Senioren-Union informierte sich über den FNP

Die CDU Senioren-Union Bergisch Gladbach informiert sich über die am 19. Oktober 2018 getroffene Entscheidung der Stadt Bergisch Gladbach zum neuen Flächennutzungsplan.

Sie lud den Vorsitzenden des Stadtentwicklungs-und Planungsausschusses und stellvertretenden Fraktionsvorsitzenden der CDU, Herrn Lennart Höring am traditionellen Mittwochstreff, dem 21. Oktober 2018, 15:00 Uhr in das Restaurant-Hotel-Café Gronauer Tannenhof ein.

Der stellvertretende Vorsitzende Herr Josef Mohr stellte den Referenten vor und erläuterte das Procedere des Verlaufs an diesem Nachmittag. Eine interessante und hocherfreuliche Neuigkeit konnte Herr Höring zu Beginn seines Berichts verkünden: Er wird neuer Kreisgeschäftsführer der Geschäftsstelle und folgt ab Januar 2019 Herrn Thomas Frank, der Bergisch Gladbach Richtung Essen verlässt.

Bereits vor fünf Jahren hatte man in Bergisch Gladbach an die Neuauflegung eines Flächennutzungsplans (kurz FNP) nachgedacht, um das Wachstum der Stadt zu ermöglichen. Der alte Plan wurde in den Siebziger Jahren des letzten Jahrhunderts von der alten Stadt Bensberg und der alten Stadt Bergisch Gladbach übernommen und reichte nicht mehr aus. Die künftige Planung musste bebaubare Flächen aufweisen, die den Bedürfnissen einer Großstadt wie Bergisch Gladbach gerecht würden, wie Wohnungsbau, Schulen, Kitas, Altentagesstätten und Gewerbegebiete. Dies unter Berücksichtigung der Anbindung des Verkehrs im Sinne eines neuen Mobilitätsverhaltens der Bürger.

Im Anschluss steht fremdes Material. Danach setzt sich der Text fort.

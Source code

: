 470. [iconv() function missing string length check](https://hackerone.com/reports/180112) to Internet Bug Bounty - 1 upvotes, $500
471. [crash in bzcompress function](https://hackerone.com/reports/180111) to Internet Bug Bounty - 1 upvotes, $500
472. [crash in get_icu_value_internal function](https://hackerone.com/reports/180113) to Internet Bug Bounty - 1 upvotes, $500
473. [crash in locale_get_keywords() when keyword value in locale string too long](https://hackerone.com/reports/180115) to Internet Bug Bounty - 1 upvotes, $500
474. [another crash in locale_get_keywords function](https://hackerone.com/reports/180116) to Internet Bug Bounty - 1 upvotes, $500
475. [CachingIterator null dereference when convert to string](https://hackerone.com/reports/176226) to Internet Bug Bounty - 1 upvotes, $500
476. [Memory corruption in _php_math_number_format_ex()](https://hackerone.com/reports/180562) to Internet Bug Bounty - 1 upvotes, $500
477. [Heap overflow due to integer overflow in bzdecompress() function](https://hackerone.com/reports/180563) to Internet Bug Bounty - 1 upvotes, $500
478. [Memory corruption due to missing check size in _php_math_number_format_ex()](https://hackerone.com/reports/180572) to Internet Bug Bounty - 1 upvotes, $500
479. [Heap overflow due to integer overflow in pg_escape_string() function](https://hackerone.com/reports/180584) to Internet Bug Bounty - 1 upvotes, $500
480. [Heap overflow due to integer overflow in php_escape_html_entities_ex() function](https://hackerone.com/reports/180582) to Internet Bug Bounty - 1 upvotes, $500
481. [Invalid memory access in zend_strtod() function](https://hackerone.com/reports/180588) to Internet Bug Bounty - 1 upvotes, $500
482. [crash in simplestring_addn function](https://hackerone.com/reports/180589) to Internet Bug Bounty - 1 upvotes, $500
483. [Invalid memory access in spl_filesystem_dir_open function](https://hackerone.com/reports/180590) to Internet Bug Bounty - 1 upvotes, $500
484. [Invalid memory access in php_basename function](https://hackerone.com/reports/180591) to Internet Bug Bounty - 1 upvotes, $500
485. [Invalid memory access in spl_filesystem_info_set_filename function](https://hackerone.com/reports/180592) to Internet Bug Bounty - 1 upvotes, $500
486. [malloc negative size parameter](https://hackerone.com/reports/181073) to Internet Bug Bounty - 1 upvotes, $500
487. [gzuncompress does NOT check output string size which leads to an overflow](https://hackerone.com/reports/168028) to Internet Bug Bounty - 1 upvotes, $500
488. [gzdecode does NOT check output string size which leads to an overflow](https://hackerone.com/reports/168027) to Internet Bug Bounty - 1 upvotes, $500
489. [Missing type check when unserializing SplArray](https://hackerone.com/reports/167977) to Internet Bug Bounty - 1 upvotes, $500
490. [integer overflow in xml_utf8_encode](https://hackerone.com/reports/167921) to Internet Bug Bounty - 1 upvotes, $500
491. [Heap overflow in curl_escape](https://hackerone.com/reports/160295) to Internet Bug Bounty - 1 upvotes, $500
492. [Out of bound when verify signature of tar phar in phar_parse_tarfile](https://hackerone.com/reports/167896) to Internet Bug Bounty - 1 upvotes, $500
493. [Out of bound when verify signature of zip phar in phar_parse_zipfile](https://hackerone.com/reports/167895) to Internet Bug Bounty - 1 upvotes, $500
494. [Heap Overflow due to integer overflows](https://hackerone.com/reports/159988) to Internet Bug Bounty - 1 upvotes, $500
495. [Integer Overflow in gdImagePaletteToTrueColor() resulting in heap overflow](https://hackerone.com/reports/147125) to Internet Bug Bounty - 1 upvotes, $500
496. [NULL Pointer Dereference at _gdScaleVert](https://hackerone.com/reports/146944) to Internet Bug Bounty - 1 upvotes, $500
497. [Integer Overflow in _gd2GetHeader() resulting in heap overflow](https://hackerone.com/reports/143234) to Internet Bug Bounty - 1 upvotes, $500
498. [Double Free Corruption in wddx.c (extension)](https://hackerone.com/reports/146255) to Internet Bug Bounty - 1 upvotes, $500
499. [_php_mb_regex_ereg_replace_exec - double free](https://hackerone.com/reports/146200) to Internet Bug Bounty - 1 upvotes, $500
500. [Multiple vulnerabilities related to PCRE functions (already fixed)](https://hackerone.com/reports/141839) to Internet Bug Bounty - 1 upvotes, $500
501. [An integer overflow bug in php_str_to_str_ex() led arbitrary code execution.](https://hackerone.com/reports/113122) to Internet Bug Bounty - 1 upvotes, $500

Der jetzige Plan wird getragen von den beiden Volksparteien CDU und SPD im Rat. Vor Verabschiedung des FNP in den Rat hätten nahezu 4.000 Anfragen der Bürger beantwortet werden müssen sowie Einwände von Bürgerinitiativen, die in der Regel Eigeninteresse verfolgen. Für die in der Stadt ansässigen Wohnbauberechtigten ist der soziale Wohnungsbau nicht zu schaffen.

Der jetzige Plan wurde in der Fläche erheblich verkleinert, Flächen wie „Kölner Fenster“ am Neuborner Busch und Schlodderdicher Wiese wurden ebenfalls verkleinert und die restliche Fläche von der Prioritätenliste 1 in Prioritätenliste 3 verschoben. Mit einer Bebauung ist in Jahrzehnten nicht zu rechnen. Die Bezirksregierung in Köln hat nun drei Monate Zeit, den Flächennutzungsplan zu prüfen und zu genehmigen. Danach gilt er als angenommen und verfügbar. Dann kann der Bebauungsausschuss Anträgen zustimmen. Im Falle der Erweiterung des Gewerbegebietes der Fa. Krüger entscheidet die Bezirksregierung aufgrund des bestehenden Naturschutzes. Das Thema Verkehr und Ausbau des Radwegenetzes wurden im Rahmen einer Diskussion angeschnitten.

Herr Mohr dankte Herrn Höring für seinen aufschlussreichen Bericht und schloss die Veranstaltung mit dem Hinweis auf die Weihnachtliche Feier im Rathaus am 12. Dezember 2018, 16:00 Uhr.